* **What is expected**
Your reply is to be the lines below, exactly as written, with images omitted.

Source records START

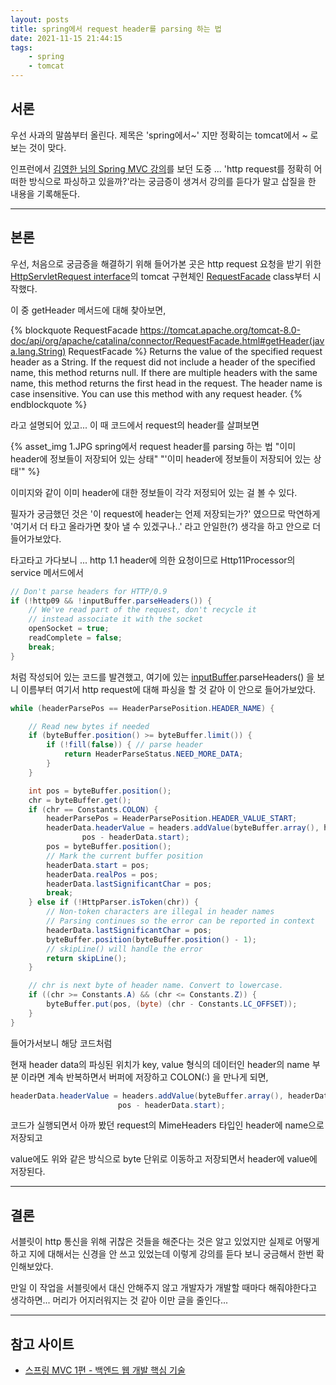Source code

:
 ```yaml
---
layout: posts
title: spring에서 request header를 parsing 하는 법
date: 2021-11-15 21:44:15
tags:
    - spring
    - tomcat
---
```


## 서론

우선 사과의 말씀부터 올린다. 제목은 'spring에서~' 지만 정확히는 tomcat에서 ~ 로 보는 것이 맞다.

인프런에서 [김영한 님의 Spring MVC 강의](https://www.inflearn.com/course/%EC%8A%A4%ED%94%84%EB%A7%81-mvc-1/dashboard)를 보던 도중 ... 'http request를 정확히 어떠한 방식으로 파싱하고 있을까?'라는 궁금증이 생겨서 강의를 듣다가 말고 삽질을 한 내용을 기록해둔다.
* * *

## 본론

우선, 처음으로 궁금증을 해결하기 위해 들어가본 곳은 http request 요청을 받기 위한 [HttpServletRequest interface](https://javaee.github.io/javaee-spec/javadocs/javax/servlet/http/HttpServletRequest.html)의 tomcat 구현체인 [RequestFacade](https://tomcat.apache.org/tomcat-8.0-doc/api/org/apache/catalina/connector/RequestFacade.html) class부터 시작했다.

이 중 getHeader 메서드에 대해 찾아보면,

{% blockquote RequestFacade https://tomcat.apache.org/tomcat-8.0-doc/api/org/apache/catalina/connector/RequestFacade.html#getHeader(java.lang.String) RequestFacade %}
Returns the value of the specified request header as a String.
If the request did not include a header of the specified name, this method returns null.
If there are multiple headers with the same name, this method returns the first head in the request.
The header name is case insensitive.
You can use this method with any request header.
{% endblockquote %}

라고 설명되어 있고... 이 때 코드에서 request의 header를 살펴보면

{% asset_img 1.JPG spring에서 request header를 parsing 하는 법 "이미 header에 정보들이 저장되어 있는 상태" "'이미 header에 정보들이 저장되어 있는 상태'" %}

이미지와 같이 이미 header에 대한 정보들이 각각 저정되어 있는 걸 볼 수 있다.

필자가 궁금했던 것은 '이 request에 header는 언제 저장되는가?' 였으므로
막연하게 '여기서 더 타고 올라가면 찾아 낼 수 있겠구나..' 라고 안일한(?) 생각을 하고 안으로 더 들어가보았다.

타고타고 가다보니 ...
http 1.1 header에 의한 요청이므로 Http11Processor의 service 메서드에서

```java
// Don't parse headers for HTTP/0.9
if (!http09 && !inputBuffer.parseHeaders()) {
    // We've read part of the request, don't recycle it
    // instead associate it with the socket
    openSocket = true;
    readComplete = false;
    break;
}
```

처럼 작성되어 있는 코드를 발견했고, 여기에 있는 [inputBuffer](https://tomcat.apache.org/tomcat-9.0-doc/api/org/apache/coyote/http11/Http11InputBuffer.html).parseHeaders() 을 보니
이름부터 여기서 http request에 대해 파싱을 할 것 같아 이 안으로 들어가보았다.

```java
while (headerParsePos == HeaderParsePosition.HEADER_NAME) {

    // Read new bytes if needed
    if (byteBuffer.position() >= byteBuffer.limit()) {
        if (!fill(false)) { // parse header
            return HeaderParseStatus.NEED_MORE_DATA;
        }
    }

    int pos = byteBuffer.position();
    chr = byteBuffer.get();
    if (chr == Constants.COLON) {
        headerParsePos = HeaderParsePosition.HEADER_VALUE_START;
        headerData.headerValue = headers.addValue(byteBuffer.array(), headerData.start,
                pos - headerData.start);
        pos = byteBuffer.position();
        // Mark the current buffer position
        headerData.start = pos;
        headerData.realPos = pos;
        headerData.lastSignificantChar = pos;
        break;
    } else if (!HttpParser.isToken(chr)) {
        // Non-token characters are illegal in header names
        // Parsing continues so the error can be reported in context
        headerData.lastSignificantChar = pos;
        byteBuffer.position(byteBuffer.position() - 1);
        // skipLine() will handle the error
        return skipLine();
    }

    // chr is next byte of header name. Convert to lowercase.
    if ((chr >= Constants.A) && (chr <= Constants.Z)) {
        byteBuffer.put(pos, (byte) (chr - Constants.LC_OFFSET));
    }
}
```

들어가서보니 해당 코드처럼

현재 header data의 파싱된 위치가 key, value 형식의 데이터인 header의 name 부분 이라면 계속 반복하면서 버퍼에 저장하고 COLON(:) 을 만나게 되면,

```java
headerData.headerValue = headers.addValue(byteBuffer.array(), headerData.start,
                        pos - headerData.start);
```

코드가 실행되면서 아까 봤던 request의 MimeHeaders 타입인 header에 name으로 저장되고

value에도 위와 같은 방식으로 byte 단위로 이동하고 저장되면서 header에 value에 저장된다.
* * *

## 결론

서블릿이 http 통신을 위해 귀찮은 것들을 해준다는 것은 알고 있었지만
실제로 어떻게 하고 지에 대해서는 신경을 안 쓰고 있었는데 이렇게 강의를 듣다 보니 궁금해서 한번 확인해보았다.

만일 이 작업을 서블릿에서 대신 안해주지 않고 개발자가 개발할 때마다 해줘야한다고 생각하면... 
머리가 어지러워지는 것 같아 이만 글을 줄인다...
* * *

## 참고 사이트

- [스프링 MVC 1편 - 백엔드 웹 개발 핵심 기술](https://www.inflearn.com/course/%EC%8A%A4%ED%94%84%EB%A7%81-mvc-1/dashboard)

Source records END

* **Answer**
Source code

:
 ```yaml
---
layout: posts
title: spring에서 request header를 parsing 하는 법
date: 2021-11-15 21:44:15
tags:
    - spring
    - tomcat
---
```


## 서론

우선 사과의 말씀부터 올린다. 제목은 'spring에서~' 지만 정확히는 tomcat에서 ~ 로 보는 것이 맞다.

인프런에서 [김영한 님의 Spring MVC 강의](https://www.inflearn.com/course/%EC%8A%A4%ED%94%84%EB%A7%81-mvc-1/dashboard)를 보던 도중 ... 'http request를 정확히 어떠한 방식으로 파싱하고 있을까?'라는 궁금증이 생겨서 강의를 듣다가 말고 삽질을 한 내용을 기록해둔다.
* * *

## 본론

우선, 처음으로 궁금증을 해결하기 위해 들어가본 곳은 http request 요청을 받기 위한 [HttpServletRequest interface](https://javaee.github.io/javaee-spec/javadocs/javax/servlet/http/HttpServletRequest.html)의 tomcat 구현체인 [RequestFacade](https://tomcat.apache.org/tomcat-8.0-doc/api/org/apache/catalina/connector/RequestFacade.html) class부터 시작했다.

이 중 getHeader 메서드에 대해 찾아보면,

{% blockquote RequestFacade https://tomcat.apache.org/tomcat-8.0-doc/api/org/apache/catalina/connector/RequestFacade.html#getHeader(java.lang.String) RequestFacade %}
Returns the value of the specified request header as a String.
If the request did not include a header of the specified name, this method returns null.
If there are multiple headers with the same name, this method returns the first head in the request.
The header name is case insensitive.
You can use this method with any request header.
{% endblockquote %}

라고 설명되어 있고... 이 때 코드에서 request의 header를 살펴보면

{% asset_img 1.JPG spring에서 request header를 parsing 하는 법 "이미 header에 정보들이 저장되어 있는 상태" "'이미 header에 정보들이 저장되어 있는 상태'" %}

이미지와 같이 이미 header에 대한 정보들이 각각 저정되어 있는 걸 볼 수 있다.

필자가 궁금했던 것은 '이 request에 header는 언제 저장되는가?' 였으므로
막연하게 '여기서 더 타고 올라가면 찾아 낼 수 있겠구나..' 라고 안일한(?) 생각을 하고 안으로 더 들어가보았다.

타고타고 가다보니 ...
http 1.1 header에 의한 요청이므로 Http11Processor의 service 메서드에서

```java
// Don't parse headers for HTTP/0.9
if (!http09 && !inputBuffer.parseHeaders()) {
    // We've read part of the request, don't recycle it
    // instead associate it with the socket
    openSocket = true;
    readComplete = false;
    break;
}
```

처럼 작성되어 있는 코드를 발견했고, 여기에 있는 [inputBuffer](https://tomcat.apache.org/tomcat-9.0-doc/api/org/apache/coyote/http11/Http11InputBuffer.html).parseHeaders() 을 보니
이름부터 여기서 http request에 대해 파싱을 할 것 같아 이 안으로 들어가보았다.

```java
while (headerParsePos == HeaderParsePosition.HEADER_NAME) {

    // Read new bytes if needed
    if (byteBuffer.position() >= byteBuffer.limit()) {
        if (!fill(false)) { // parse header
            return HeaderParseStatus.NEED_MORE_DATA;
        }
    }

    int pos = byteBuffer.position();
    chr = byteBuffer.get();
    if (chr == Constants.COLON) {
        headerParsePos = HeaderParsePosition.HEADER_VALUE_START;
        headerData.headerValue = headers.addValue(byteBuffer.array(), headerData.start,
                pos - headerData.start);
        pos = byteBuffer.position();
        // Mark the current buffer position
        headerData.start = pos;
        headerData.realPos = pos;
        headerData.lastSignificantChar = pos;
        break;
    } else if (!HttpParser.isToken(chr)) {
        // Non-token characters are illegal in header names
        // Parsing continues so the error can be reported in context
        headerData.lastSignificantChar = pos;
        byteBuffer.position(byteBuffer.position() - 1);
        // skipLine() will handle the error
        return skipLine();
    }

    // chr is next byte of header name. Convert to lowercase.
    if ((chr >= Constants.A) && (chr <= Constants.Z)) {
        byteBuffer.put(pos, (byte) (chr - Constants.LC_OFFSET));
    }
}
```

들어가서보니 해당 코드처럼

현재 header data의 파싱된 위치가 key, value 형식의 데이터인 header의 name 부분 이라면 계속 반복하면서 버퍼에 저장하고 COLON(:) 을 만나게 되면,

```java
headerData.headerValue = headers.addValue(byteBuffer.array(), headerData.start,
                        pos - headerData.start);
```

코드가 실행되면서 아까 봤던 request의 MimeHeaders 타입인 header에 name으로 저장되고

value에도 위와 같은 방식으로 byte 단위로 이동하고 저장되면서 header에 value에 저장된다.
* * *

## 결론

서블릿이 http 통신을 위해 귀찮은 것들을 해준다는 것은 알고 있었지만
실제로 어떻게 하고 지에 대해서는 신경을 안 쓰고 있었는데 이렇게 강의를 듣다 보니 궁금해서 한번 확인해보았다.

만일 이 작업을 서블릿에서 대신 안해주지 않고 개발자가 개발할 때마다 해줘야한다고 생각하면... 
머리가 어지러워지는 것 같아 이만 글을 줄인다...
* * *

## 참고 사이트

- [스프링 MVC 1편 - 백엔드 웹 개발 핵심 기술](https://www.inflearn.com/course/%EC%8A%A4%ED%94%84%EB%A7%81-mvc-1/dashboard)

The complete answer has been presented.